The Path of Destruction
From the moment the Germans and their Hungarian, Italian and Romanian allies invaded Ukraine from the west and south on 22 June 1941, it was clear what lay in store for the Jewish families that did not flee eastward: death by starvation, beatings, deportations to death camps in German-occupied Poland (from western Ukraine), and for well over a million men, women and children: death by firing squad.

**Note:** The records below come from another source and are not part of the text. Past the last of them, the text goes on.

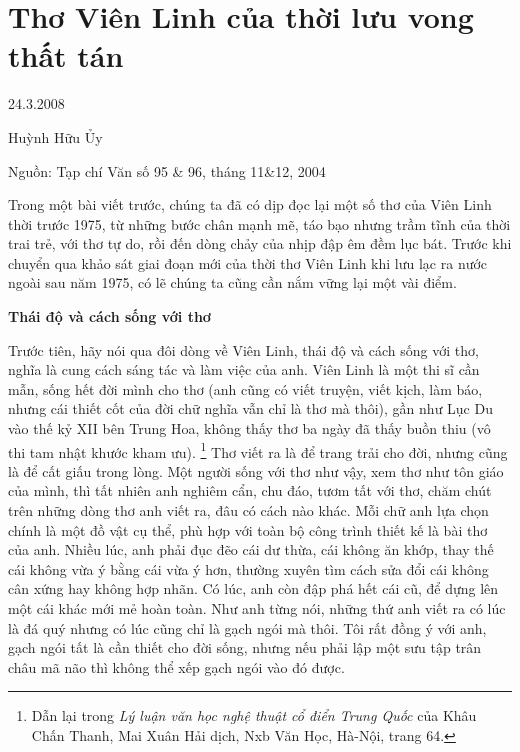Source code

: \documentclass[../main.tex]{subfiles}
\begin{document}
\chapter{Thơ Viên Linh của thời lưu vong thất tán}

\begin{metadata}

\begin{flushright}24.3.2008\end{flushright}

Huỳnh Hữu Ủy

Nguồn: Tạp chí Văn số 95 & 96, tháng 11&12, 2004

\end{metadata}

\begin{multicols}{2}

Trong một bài viết trước, chúng ta đã có dịp đọc lại một số thơ của Viên Linh thời trước 1975, từ những bước chân mạnh mẽ, táo bạo nhưng trầm tĩnh của thời trai trẻ, với thơ tự do, rồi đến dòng chảy của nhịp đập êm đềm lục bát. Trước khi chuyển qua khảo sát giai đoạn mới của thời thơ Viên Linh khi lưu lạc ra nước ngoài sau năm 1975, có lẽ chúng ta cũng cần nắm vững lại một vài điểm. 
 
 
\textbf{Thái độ và cách sống với thơ } 
 
Trước tiên, hãy nói qua đôi dòng về Viên Linh, thái độ và cách sống với thơ, nghĩa là cung cách sáng tác và làm việc của anh. Viên Linh là một thi sĩ cần mẫn, sống hết đời mình cho thơ (anh cũng có viết truyện, viết kịch, làm báo, nhưng cái thiết cốt của đời chữ nghĩa vẫn chỉ là thơ mà thôi), gần như Lục Du vào thế kỷ XII bên Trung Hoa, không thấy thơ ba ngày đã thấy buồn thiu (vô thi tam nhật khước kham ưu). \footnote{
Dẫn lại trong \textit{Lý luận văn học nghệ thuật cổ điển Trung Quốc} của Khâu Chấn Thanh, Mai Xuân Hải dịch, Nxb Văn Học, Hà-Nội, trang 64.}  Thơ viết ra là để trang trải cho đời, nhưng cũng là để cất giấu trong lòng. Một người sống với thơ như vậy, xem thơ như tôn giáo của mình, thì tất nhiên anh nghiêm cẩn, chu đáo, tươm tất với thơ, chăm chút trên những dòng thơ anh viết ra, đâu có cách nào khác. Mỗi chữ anh lựa chọn chính là một đồ vật cụ thể, phù hợp với toàn bộ công trình thiết kế là bài thơ của anh. Nhiều lúc, anh phải đục đẽo cái dư thừa, cái không ăn khớp, thay thế cái không vừa ý bằng cái vừa ý hơn, thường xuyên tìm cách sửa đổi cái không cân xứng hay không hợp nhãn. Có lúc, anh còn đập phá hết cái cũ, để dựng lên một cái khác mới mẻ hoàn toàn. Như anh từng nói, những thứ anh viết ra có lúc là đá quý nhưng có lúc cũng chỉ là gạch ngói mà thôi. Tôi rất đồng ý với anh, gạch ngói tất là cần thiết cho đời sống, nhưng nếu phải lập một sưu tập trân châu mã não thì không thể xếp gạch ngói vào đó được. 
 

\end{multicols}
\end{document}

The total: between 1.5 million and 1.6 million.
The map and chart below show the progress of the German Army, its allies and the Waffen SS in the early months of the war. As can be seen, the vast majority of Jews in the west of the country had no chance to flee; the farther east they were, the better their chances to escape.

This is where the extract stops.